Auch Beck’s steigt in den Markt ein
Mit Köstritzer, die zur Bitburger Braugruppe gehört, ist seit vorigem Jahr nun eine größere Brauerei in das Geschäft eingestiegen. „Wir sind mit unserem Schwarzbier ohnehin eine Spezialitätenbrauerei“, sagt Geschäftsführer Andreas Reimer. „Von daher passen die neuen Spezialbiere gut zu uns.“ Neben einem neuen Kellerbier werden drei sogenannte „Meisterwerke“ angeboten. Nach Worten von Reimer sind die Biere in der Versuchsbrauerei in Bitburg und in Bad Kösen kreiert worden. „Wir haben die Rezeptur entwickelt und es hat gleich funktioniert“, sagt Alfred Pitschel, technischer Geschäftsführer. Die Rezeptur ist freilich geheim. Doch soviel verrät Pitschel: Im Pale Ale sei viermal soviel Hopfen wie in einem normalen Pils. Das Witbier werde unter anderem mit Koriander gebraut. Mit dem deutschen Reinheitsgebot ist dies nicht vereinbar und läuft daher unter dem Label Spezialbier. „Wir stehen zum deutschen Reinheitsgebot. Dies sollte uns aber nicht völlig limitieren“, sagt Reimer. Im Handel lässt Köstritzer die bereits prämierte Edition „Meisterwerke “ beim Handelsriesen Real testen. Der Preis für vier Flaschen liegt mit 4,99 Euro deutlich über dem von Schwarzbier. Nach Einschätzung des Köstritzer-Chefs werden die neuen Biere auf absehbare Zeit ein Nischengeschäft bleiben. Doch würden mit den Sorten nicht nur klassische Bierfreunde angesprochen, sondern auch junge Konsumenten, die bisher wenig Bier trinken.
Die Fußball-Weltmeisterschaft, milde Temperaturen im ersten Halbjahr und ein freundliches Konsumklima haben die Deutschen 2014 wieder öfter zum Bier greifen lassen.
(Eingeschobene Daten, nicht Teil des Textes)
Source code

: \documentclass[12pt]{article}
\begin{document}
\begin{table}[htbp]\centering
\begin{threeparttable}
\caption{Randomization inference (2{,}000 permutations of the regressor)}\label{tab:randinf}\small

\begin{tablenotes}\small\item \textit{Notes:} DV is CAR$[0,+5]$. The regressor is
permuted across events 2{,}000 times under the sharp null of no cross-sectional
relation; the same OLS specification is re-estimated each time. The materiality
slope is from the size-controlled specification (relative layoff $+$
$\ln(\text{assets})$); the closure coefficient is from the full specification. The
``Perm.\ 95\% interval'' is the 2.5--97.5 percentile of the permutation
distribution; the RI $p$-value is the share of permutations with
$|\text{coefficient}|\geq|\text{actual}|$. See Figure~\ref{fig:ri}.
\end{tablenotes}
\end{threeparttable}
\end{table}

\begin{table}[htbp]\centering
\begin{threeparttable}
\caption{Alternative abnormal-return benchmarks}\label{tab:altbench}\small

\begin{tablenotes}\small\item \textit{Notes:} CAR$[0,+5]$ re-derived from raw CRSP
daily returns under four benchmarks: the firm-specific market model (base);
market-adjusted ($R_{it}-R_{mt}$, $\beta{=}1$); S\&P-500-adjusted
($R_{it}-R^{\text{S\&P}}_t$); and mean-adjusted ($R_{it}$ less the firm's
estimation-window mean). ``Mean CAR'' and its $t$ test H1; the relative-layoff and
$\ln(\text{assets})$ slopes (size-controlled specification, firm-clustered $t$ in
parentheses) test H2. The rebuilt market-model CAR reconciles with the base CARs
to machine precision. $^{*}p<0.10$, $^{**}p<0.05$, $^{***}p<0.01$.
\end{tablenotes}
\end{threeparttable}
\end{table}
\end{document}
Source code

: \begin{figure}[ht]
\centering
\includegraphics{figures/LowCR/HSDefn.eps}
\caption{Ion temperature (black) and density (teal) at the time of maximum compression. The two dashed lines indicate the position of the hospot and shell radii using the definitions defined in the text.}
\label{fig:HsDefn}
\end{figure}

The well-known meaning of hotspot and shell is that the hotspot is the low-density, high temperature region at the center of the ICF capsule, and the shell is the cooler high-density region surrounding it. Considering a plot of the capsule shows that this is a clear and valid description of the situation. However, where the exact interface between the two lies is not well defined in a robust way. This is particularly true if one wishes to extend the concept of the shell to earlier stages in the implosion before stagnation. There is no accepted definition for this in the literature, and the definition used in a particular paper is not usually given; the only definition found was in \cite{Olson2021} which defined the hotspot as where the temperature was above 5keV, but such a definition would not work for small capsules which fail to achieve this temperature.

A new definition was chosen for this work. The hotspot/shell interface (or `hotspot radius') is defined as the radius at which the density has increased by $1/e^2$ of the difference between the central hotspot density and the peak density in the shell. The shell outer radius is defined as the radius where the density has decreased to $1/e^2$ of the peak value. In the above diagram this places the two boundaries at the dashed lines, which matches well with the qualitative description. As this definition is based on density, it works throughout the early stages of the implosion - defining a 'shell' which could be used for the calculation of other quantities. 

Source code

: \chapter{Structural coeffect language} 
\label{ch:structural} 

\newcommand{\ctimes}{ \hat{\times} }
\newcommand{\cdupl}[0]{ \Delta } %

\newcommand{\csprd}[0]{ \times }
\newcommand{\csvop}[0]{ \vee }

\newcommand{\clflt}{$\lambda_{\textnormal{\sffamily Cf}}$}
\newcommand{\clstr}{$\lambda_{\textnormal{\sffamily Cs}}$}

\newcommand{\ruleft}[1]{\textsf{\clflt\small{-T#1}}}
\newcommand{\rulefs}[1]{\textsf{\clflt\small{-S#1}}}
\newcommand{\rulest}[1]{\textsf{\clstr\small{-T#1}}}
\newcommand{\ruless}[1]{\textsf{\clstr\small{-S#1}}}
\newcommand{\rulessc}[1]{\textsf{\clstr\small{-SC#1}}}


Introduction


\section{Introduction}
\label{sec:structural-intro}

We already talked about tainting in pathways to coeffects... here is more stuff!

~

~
Pro Person lag der Konsum von alkoholhaltigem und alkoholfreiem Bier im Schnitt bei 107 Litern, wie der Deutsche Brauer-Bund mitteilte. Damit sei der Pro-Kopf-Verbrauch nach einem kontinuierlichen Rückgang seit vielen Jahren erstmals wieder leicht gestiegen.
Insgesamt sind in den mehr als 1 300 deutschen Braustätten im vergangenen Jahr rund 95 Millionen Hektoliter alkoholhaltige und alkoholfreie Biere produziert worden. Im Jahr 2013 hatte der Absatz bei etwa 94,6 Millionen Hektolitern gelegen, so der Brauer-Bund. Im Jahr 2006, als die Fußball-Weltmeisterschaft in Deutschland ausgetragen wurde, waren es noch 106,8 Millionen Hektoliter gewesen. Trotzdem ist Deutschland mit Abstand die größte Brauerei-Nation in Europa.
Die Frage ist, ob auch größere Brauereien glaubwürdig für Craft-Biere stehen können. Mitte März hat der Bierriese AB Inbev mit seiner deutschen Marke Beck’s drei Craft-Biere in den Handel gebracht. So wird unter anderem ein Beck’s Pale Ale angeboten. Der kleine Hamburger Craft-Bier-Hersteller Ratsherrn sieht die Konkurrenz durchaus positiv. „Die großen Brauereien haben mehr finanzielle Kraft, die Biersorten bekannt zu machen. Davon profitieren am Ende auch wir“, sagt Jan Hrdlichka von Ratsherrn. Das breite Angebot an Hopfensorten könnten die größeren Wettbewerber ohnehin nicht anbieten.
Ist US-Trend übertragbar?
Viele Bierfachleute sind allerdings skeptisch, ob der US-Boom auf Deutschland übertragbar ist. Hierzulande gibt es über 1 300 Braustätten. Gerade in Süddeutschland stellen hunderte Unternehmen sehr individuelle Biere her. „Ist ein helles Bockbier nicht auch eine Spezialität“, fragt ein Bierexperte. Der deutsche Biermarkt sei viel vielfältiger als der in den USA. Noch besitzen die Craft-Biere einen Marktanteil unter einem Prozent, doch das Wachstum ist hoch. Laut der Gesellschaft für Konsumforschung ist der Umsatzanteil regionaler Biere im ersten Halbjahr 2014 um vier Prozentpunkte gestiegen, während nationale Pilsmarken 0,6 Prozent verloren.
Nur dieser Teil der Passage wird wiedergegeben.